━━━━━ DATA RECORDS
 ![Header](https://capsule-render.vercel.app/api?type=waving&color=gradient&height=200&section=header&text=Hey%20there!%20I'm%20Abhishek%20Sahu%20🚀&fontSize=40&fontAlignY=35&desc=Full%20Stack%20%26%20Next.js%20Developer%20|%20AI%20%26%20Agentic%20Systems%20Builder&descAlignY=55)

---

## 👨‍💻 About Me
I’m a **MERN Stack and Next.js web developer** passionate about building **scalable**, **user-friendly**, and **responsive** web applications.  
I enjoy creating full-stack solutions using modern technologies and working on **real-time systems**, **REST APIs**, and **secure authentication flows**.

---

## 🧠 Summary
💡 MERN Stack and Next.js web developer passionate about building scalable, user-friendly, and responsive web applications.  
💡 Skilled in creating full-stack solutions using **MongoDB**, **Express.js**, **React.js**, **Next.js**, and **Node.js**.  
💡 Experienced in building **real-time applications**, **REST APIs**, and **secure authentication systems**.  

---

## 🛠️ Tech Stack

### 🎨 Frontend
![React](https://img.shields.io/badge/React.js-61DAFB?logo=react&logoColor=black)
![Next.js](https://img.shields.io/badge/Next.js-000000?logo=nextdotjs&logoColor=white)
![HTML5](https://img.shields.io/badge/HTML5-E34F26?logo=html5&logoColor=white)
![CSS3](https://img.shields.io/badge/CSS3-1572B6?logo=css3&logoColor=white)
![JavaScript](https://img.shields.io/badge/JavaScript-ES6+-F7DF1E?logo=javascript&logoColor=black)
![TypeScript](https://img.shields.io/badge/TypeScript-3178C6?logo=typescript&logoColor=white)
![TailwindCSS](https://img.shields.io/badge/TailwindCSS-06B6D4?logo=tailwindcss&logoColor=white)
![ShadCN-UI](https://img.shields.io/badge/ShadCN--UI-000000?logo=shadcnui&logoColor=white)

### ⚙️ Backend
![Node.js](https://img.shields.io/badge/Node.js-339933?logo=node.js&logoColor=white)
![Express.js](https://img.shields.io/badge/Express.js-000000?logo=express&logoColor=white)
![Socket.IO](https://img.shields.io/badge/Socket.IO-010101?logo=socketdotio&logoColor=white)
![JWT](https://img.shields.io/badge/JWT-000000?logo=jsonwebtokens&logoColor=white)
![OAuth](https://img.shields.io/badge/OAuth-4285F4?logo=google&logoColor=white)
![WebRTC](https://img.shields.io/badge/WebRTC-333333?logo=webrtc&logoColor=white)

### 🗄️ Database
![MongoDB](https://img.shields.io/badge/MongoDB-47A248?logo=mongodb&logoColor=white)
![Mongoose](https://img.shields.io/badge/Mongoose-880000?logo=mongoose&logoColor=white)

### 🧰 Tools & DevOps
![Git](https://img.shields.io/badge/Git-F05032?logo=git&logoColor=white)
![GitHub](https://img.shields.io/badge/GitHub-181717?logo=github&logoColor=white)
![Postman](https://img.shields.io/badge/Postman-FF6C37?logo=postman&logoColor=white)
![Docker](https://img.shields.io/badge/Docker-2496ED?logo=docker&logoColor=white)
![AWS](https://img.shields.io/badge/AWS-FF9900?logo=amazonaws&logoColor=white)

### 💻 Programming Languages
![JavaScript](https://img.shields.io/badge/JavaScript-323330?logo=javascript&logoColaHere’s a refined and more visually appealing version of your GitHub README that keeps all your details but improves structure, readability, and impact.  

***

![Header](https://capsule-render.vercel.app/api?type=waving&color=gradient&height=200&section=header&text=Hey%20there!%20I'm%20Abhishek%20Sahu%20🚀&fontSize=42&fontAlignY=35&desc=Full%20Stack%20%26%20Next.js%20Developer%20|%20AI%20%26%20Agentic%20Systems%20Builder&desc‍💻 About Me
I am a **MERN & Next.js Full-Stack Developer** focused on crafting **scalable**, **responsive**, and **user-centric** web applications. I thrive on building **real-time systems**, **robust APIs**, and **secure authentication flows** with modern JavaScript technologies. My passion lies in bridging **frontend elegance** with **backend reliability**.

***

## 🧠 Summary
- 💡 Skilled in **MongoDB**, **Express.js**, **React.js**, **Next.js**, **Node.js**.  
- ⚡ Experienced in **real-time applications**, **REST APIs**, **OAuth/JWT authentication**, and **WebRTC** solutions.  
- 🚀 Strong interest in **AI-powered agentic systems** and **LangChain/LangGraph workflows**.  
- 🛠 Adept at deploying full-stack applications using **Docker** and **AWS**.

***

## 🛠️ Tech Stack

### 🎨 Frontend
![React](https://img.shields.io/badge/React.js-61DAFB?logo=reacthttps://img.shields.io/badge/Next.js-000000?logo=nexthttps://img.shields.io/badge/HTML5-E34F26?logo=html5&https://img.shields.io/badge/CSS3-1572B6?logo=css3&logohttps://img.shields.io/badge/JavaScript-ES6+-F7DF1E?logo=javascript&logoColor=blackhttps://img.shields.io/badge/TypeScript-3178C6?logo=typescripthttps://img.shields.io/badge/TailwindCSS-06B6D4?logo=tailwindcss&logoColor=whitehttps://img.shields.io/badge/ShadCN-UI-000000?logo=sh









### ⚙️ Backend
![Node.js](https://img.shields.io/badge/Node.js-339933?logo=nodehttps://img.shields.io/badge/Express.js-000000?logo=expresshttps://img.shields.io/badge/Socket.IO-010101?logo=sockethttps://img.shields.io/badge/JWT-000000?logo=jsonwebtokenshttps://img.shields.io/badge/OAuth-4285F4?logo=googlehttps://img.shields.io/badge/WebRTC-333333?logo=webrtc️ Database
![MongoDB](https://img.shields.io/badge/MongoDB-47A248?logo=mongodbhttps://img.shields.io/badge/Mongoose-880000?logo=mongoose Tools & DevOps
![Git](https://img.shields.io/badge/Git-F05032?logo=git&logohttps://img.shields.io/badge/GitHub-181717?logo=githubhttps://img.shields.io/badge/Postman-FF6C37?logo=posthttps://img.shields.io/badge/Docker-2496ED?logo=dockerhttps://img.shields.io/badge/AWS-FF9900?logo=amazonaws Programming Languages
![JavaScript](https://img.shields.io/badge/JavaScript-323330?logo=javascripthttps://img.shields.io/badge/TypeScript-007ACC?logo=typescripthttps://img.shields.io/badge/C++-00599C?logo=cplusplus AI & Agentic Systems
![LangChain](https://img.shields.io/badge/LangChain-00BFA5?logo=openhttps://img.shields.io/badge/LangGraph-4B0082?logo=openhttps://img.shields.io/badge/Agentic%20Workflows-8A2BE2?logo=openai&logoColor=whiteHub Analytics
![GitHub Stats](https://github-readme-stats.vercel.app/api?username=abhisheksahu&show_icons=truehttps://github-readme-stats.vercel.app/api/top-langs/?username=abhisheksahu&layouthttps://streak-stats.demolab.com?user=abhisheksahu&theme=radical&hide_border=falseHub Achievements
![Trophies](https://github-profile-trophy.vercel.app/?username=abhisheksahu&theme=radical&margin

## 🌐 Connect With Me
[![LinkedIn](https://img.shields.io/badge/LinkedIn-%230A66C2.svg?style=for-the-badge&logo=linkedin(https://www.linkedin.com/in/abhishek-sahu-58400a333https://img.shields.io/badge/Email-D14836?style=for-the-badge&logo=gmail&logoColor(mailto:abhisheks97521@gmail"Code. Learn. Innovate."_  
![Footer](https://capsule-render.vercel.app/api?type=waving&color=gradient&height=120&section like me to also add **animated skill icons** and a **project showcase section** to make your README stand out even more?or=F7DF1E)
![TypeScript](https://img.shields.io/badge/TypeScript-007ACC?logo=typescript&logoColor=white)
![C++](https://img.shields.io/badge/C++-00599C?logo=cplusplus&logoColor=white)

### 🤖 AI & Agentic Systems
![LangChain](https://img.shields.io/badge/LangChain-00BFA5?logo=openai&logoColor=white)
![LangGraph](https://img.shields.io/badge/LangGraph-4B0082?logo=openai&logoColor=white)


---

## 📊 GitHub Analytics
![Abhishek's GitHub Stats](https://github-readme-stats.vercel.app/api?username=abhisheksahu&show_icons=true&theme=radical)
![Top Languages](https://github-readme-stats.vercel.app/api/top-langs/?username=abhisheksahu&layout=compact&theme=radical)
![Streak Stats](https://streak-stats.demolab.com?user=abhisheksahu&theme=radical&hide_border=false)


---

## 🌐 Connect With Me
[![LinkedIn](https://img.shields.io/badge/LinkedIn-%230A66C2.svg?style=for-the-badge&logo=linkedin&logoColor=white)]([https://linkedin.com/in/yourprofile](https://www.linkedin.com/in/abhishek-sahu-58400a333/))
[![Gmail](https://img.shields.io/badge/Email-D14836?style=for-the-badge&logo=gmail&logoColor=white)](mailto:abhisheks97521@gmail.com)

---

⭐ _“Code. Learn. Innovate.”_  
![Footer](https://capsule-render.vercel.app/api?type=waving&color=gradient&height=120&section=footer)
━━━━━━━━━━
(WHAT TO DO) In the entries above, find the line holding "### 🗄️ Database" and the line holding "- ⚡ Experienced", then retype exactly those two lines and every line between them, and nothing else.

(ANSWER TO THIS EXERCISE)
### 🗄️ Database
![MongoDB](https://img.shields.io/badge/MongoDB-47A248?logo=mongodb&logoColor=white)
![Mongoose](https://img.shields.io/badge/Mongoose-880000?logo=mongoose&logoColor=white)

### 🧰 Tools & DevOps
![Git](https://img.shields.io/badge/Git-F05032?logo=git&logoColor=white)
![GitHub](https://img.shields.io/badge/GitHub-181717?logo=github&logoColor=white)
![Postman](https://img.shields.io/badge/Postman-FF6C37?logo=postman&logoColor=white)
![Docker](https://img.shields.io/badge/Docker-2496ED?logo=docker&logoColor=white)
![AWS](https://img.shields.io/badge/AWS-FF9900?logo=amazonaws&logoColor=white)

### 💻 Programming Languages
![JavaScript](https://img.shields.io/badge/JavaScript-323330?logo=javascript&logoColaHere’s a refined and more visually appealing version of your GitHub README that keeps all your details but improves structure, readability, and impact.  

***

![Header](https://capsule-render.vercel.app/api?type=waving&color=gradient&height=200&section=header&text=Hey%20there!%20I'm%20Abhishek%20Sahu%20🚀&fontSize=42&fontAlignY=35&desc=Full%20Stack%20%26%20Next.js%20Developer%20|%20AI%20%26%20Agentic%20Systems%20Builder&desc‍💻 About Me
I am a **MERN & Next.js Full-Stack Developer** focused on crafting **scalable**, **responsive**, and **user-centric** web applications. I thrive on building **real-time systems**, **robust APIs**, and **secure authentication flows** with modern JavaScript technologies. My passion lies in bridging **frontend elegance** with **backend reliability**.

***

## 🧠 Summary
- 💡 Skilled in **MongoDB**, **Express.js**, **React.js**, **Next.js**, **Node.js**.  
- ⚡ Experienced in **real-time applications**, **REST APIs**, **OAuth/JWT authentication**, and **WebRTC** solutions.  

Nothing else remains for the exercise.